Summer 2015 - Vaccines

Immune Disorders Genetic Missing Link Found

An international team of researchers has identified a gene that may be a missing link between overactive and underactive immune activity, and that may also play a key role in autoimmune diseases. In the study, scientists searched for genetic differences between 778 patients with common variable immunodeficiency (CVID) and 11,000 control patients, all from the U.S., U.K., Germany, Sweden and Norway. In 2011, Hakon Hakonarson, MD, PhD, director of the Center for Applied Genomics at The Children’s Hospital of Philadelphia, and colleagues had discovered that CVID was linked to the HLA-related gene region on chromosome 6p21, which the current study confirmed. That gene region codes for the HLA (human leukocyte antigen) complex, a well-known group of proteins that helps recognize invading microorganisms. However, in this study, the investigators additionally found a robust, novel candidate for a risk gene in CVID: the CLEC16A gene region on chromosome 16p13.13. “This is the first risk susceptibility gene for CVID identified by a genome-wide association study that does not code for the HLA complex,” said Dr. Hakonarson, adding that the CLEC16A gene region offers a very compelling target for understanding CVID.

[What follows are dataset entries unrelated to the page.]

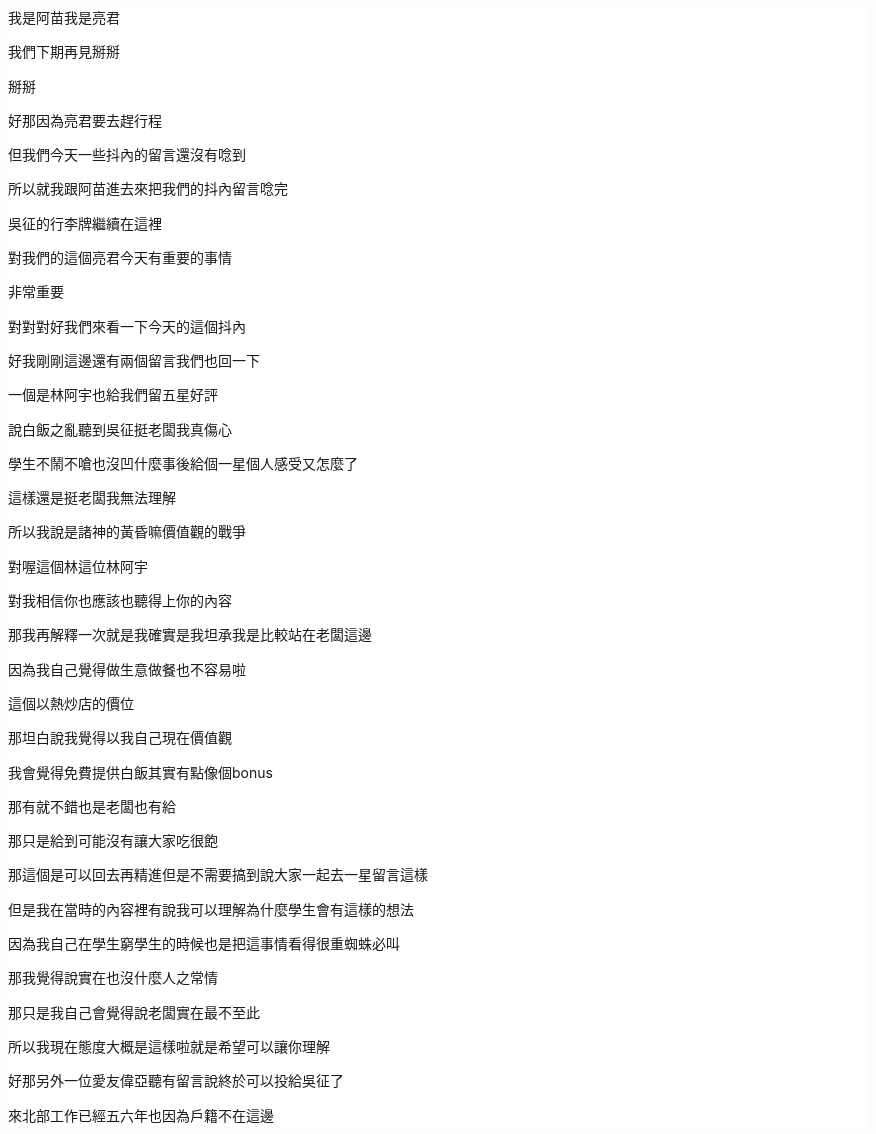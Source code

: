 我是阿苗我是亮君

我們下期再見掰掰

掰掰

好那因為亮君要去趕行程

但我們今天一些抖內的留言還沒有唸到

所以就我跟阿苗進去來把我們的抖內留言唸完

吳征的行李牌繼續在這裡

對我們的這個亮君今天有重要的事情

非常重要

對對對好我們來看一下今天的這個抖內

好我剛剛這邊還有兩個留言我們也回一下

一個是林阿宇也給我們留五星好評

說白飯之亂聽到吳征挺老闆我真傷心

學生不鬧不嗆也沒凹什麼事後給個一星個人感受又怎麼了

這樣還是挺老闆我無法理解

所以我說是諸神的黃昏嘛價值觀的戰爭

對喔這個林這位林阿宇

對我相信你也應該也聽得上你的內容

那我再解釋一次就是我確實是我坦承我是比較站在老闆這邊

因為我自己覺得做生意做餐也不容易啦

這個以熱炒店的價位

那坦白說我覺得以我自己現在價值觀

我會覺得免費提供白飯其實有點像個bonus

那有就不錯也是老闆也有給

那只是給到可能沒有讓大家吃很飽

那這個是可以回去再精進但是不需要搞到說大家一起去一星留言這樣

但是我在當時的內容裡有說我可以理解為什麼學生會有這樣的想法

因為我自己在學生窮學生的時候也是把這事情看得很重蜘蛛必叫

那我覺得說實在也沒什麼人之常情

那只是我自己會覺得說老闆實在最不至此

所以我現在態度大概是這樣啦就是希望可以讓你理解

好那另外一位愛友偉亞聽有留言說終於可以投給吳征了

來北部工作已經五六年也因為戶籍不在這邊
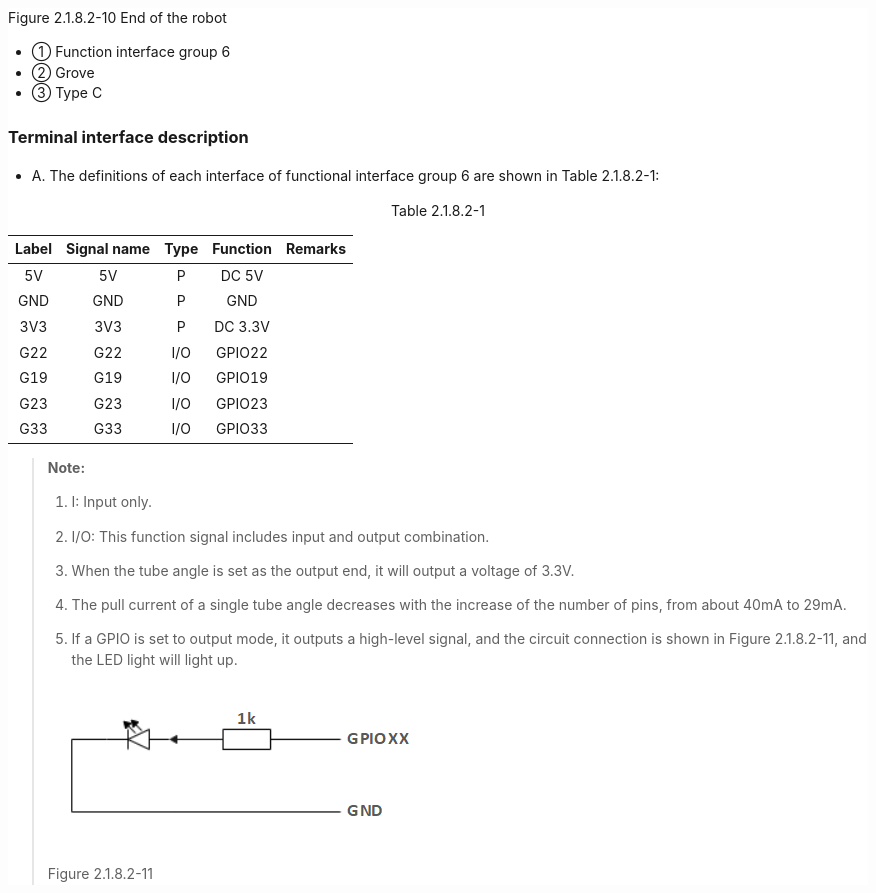 Figure 2.1.8.2-10 End of the robot
- ① Function interface group 6
- ② Grove
- ③ Type C

### Terminal interface description

* A. The definitions of each interface of functional interface group 6 are shown in Table 2.1.8.2-1:

<center>Table 2.1.8.2-1</center>

| Label | Signal name | Type | Function | Remarks |
| :---: | :----: | :--: | :------: | :----: |
| 5V | 5V | P | DC 5V | |
| GND | GND | P | GND | |
| 3V3 | 3V3 | P | DC 3.3V | |
| G22 | G22 | I/O | GPIO22 | |
| G19 | G19 | I/O | GPIO19 | |
| G23 | G23 | I/O | GPIO23 | |
| G33 | G33 | I/O | GPIO33 | |

> **Note:**
> 1. I: Input only.
>
> 2. I/O: This function signal includes input and output combination.
>
> 3. When the tube angle is set as the output end, it will output a voltage of 3.3V.
>
> 4. The pull current of a single tube angle decreases with the increase of the number of pins, from about 40mA to 29mA.
>
> 5. If a GPIO is set to output mode, it outputs a high-level signal, and the circuit connection is shown in Figure 2.1.8.2-11, and the LED light will light up.
>
> <img src="../../resource\1-ProductInformation\2.ProductParameter/2.1.8.2-11.png" style="zoom:100%;" />
>
> Figure 2.1.8.2-11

In the current study, the international research team showed that mice with reduced activity in the corresponding animal gene had lower levels of B cells, the immune cells that are depleted in the human disease. In addition, previous genetic studies by Dr. Hakonarson and other researchers found that changes in CLEC16A raised the risk of type 1 diabetes, inflammatory bowel disease and other autoimmune disorders. “The biological mechanisms that cause disease symptoms in CVID are still unclear,” said Dr. Hakonarson, “but this study may suggest that altered function in CLEC16A and its associated proteins may represent a ‘missing link’ between immunodeficiency and autoimmunity in CVID. This may offer new opportunities for eventually designing more effective treatments.”

The study was published in the April 20 online edition of Nature Communications.